■ **Task goal**: Among the records that follow, set down only the lines from the one containing "Profile management endpoints" to the one containing "Use existing error handling", both included, exactly.

■ **Dataset excerpts**:

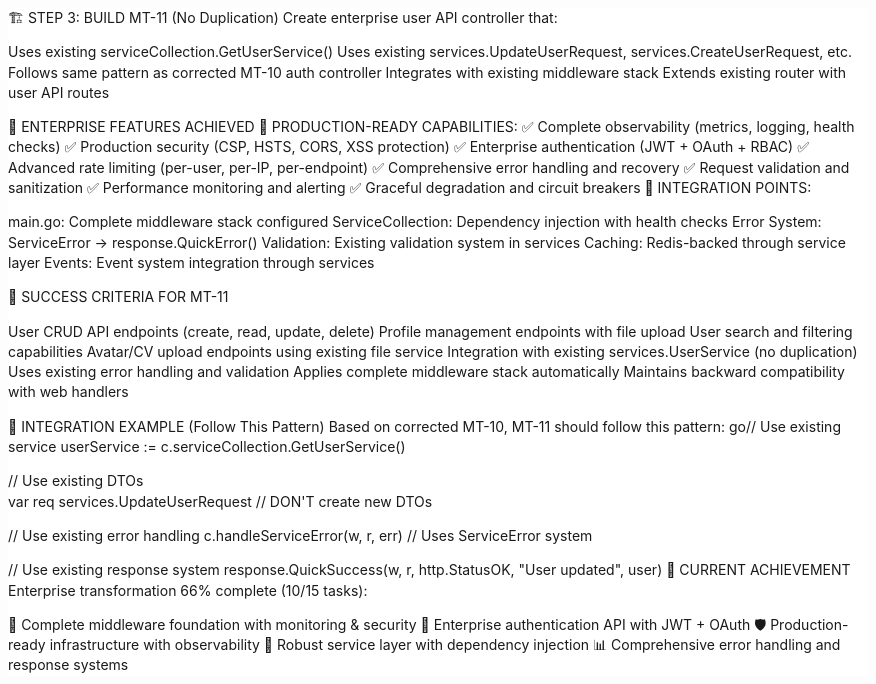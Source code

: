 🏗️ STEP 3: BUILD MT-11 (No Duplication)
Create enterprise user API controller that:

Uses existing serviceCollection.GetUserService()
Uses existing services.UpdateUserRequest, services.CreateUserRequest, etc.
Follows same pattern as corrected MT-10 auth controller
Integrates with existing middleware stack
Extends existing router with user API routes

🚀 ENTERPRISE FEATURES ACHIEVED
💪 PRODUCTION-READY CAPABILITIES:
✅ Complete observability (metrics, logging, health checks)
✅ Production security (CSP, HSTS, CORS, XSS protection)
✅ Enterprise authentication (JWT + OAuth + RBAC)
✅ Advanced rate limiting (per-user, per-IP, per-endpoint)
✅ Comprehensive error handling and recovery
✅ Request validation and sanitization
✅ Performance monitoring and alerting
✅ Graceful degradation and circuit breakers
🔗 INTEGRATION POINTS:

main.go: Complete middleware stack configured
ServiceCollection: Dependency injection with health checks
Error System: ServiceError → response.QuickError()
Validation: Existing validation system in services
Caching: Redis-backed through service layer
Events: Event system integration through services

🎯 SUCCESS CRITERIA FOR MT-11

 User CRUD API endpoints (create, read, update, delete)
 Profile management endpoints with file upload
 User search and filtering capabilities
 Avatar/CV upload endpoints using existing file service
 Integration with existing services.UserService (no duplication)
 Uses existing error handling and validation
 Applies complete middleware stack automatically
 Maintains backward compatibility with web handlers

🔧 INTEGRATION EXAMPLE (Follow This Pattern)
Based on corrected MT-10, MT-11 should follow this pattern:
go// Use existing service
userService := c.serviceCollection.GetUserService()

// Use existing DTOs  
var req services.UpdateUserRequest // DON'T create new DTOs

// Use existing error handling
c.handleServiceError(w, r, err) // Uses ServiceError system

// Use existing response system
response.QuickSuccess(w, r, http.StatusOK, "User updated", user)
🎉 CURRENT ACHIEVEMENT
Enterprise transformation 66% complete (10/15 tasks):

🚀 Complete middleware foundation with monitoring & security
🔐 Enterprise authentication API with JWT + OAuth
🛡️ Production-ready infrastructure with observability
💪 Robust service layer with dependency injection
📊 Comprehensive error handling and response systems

■ **Response**:
 Profile management endpoints with file upload
 User search and filtering capabilities
 Avatar/CV upload endpoints using existing file service
 Integration with existing services.UserService (no duplication)
 Uses existing error handling and validation
 Applies complete middleware stack automatically
 Maintains backward compatibility with web handlers

🔧 INTEGRATION EXAMPLE (Follow This Pattern)
Based on corrected MT-10, MT-11 should follow this pattern:
go// Use existing service
userService := c.serviceCollection.GetUserService()

// Use existing DTOs  
var req services.UpdateUserRequest // DON'T create new DTOs

// Use existing error handling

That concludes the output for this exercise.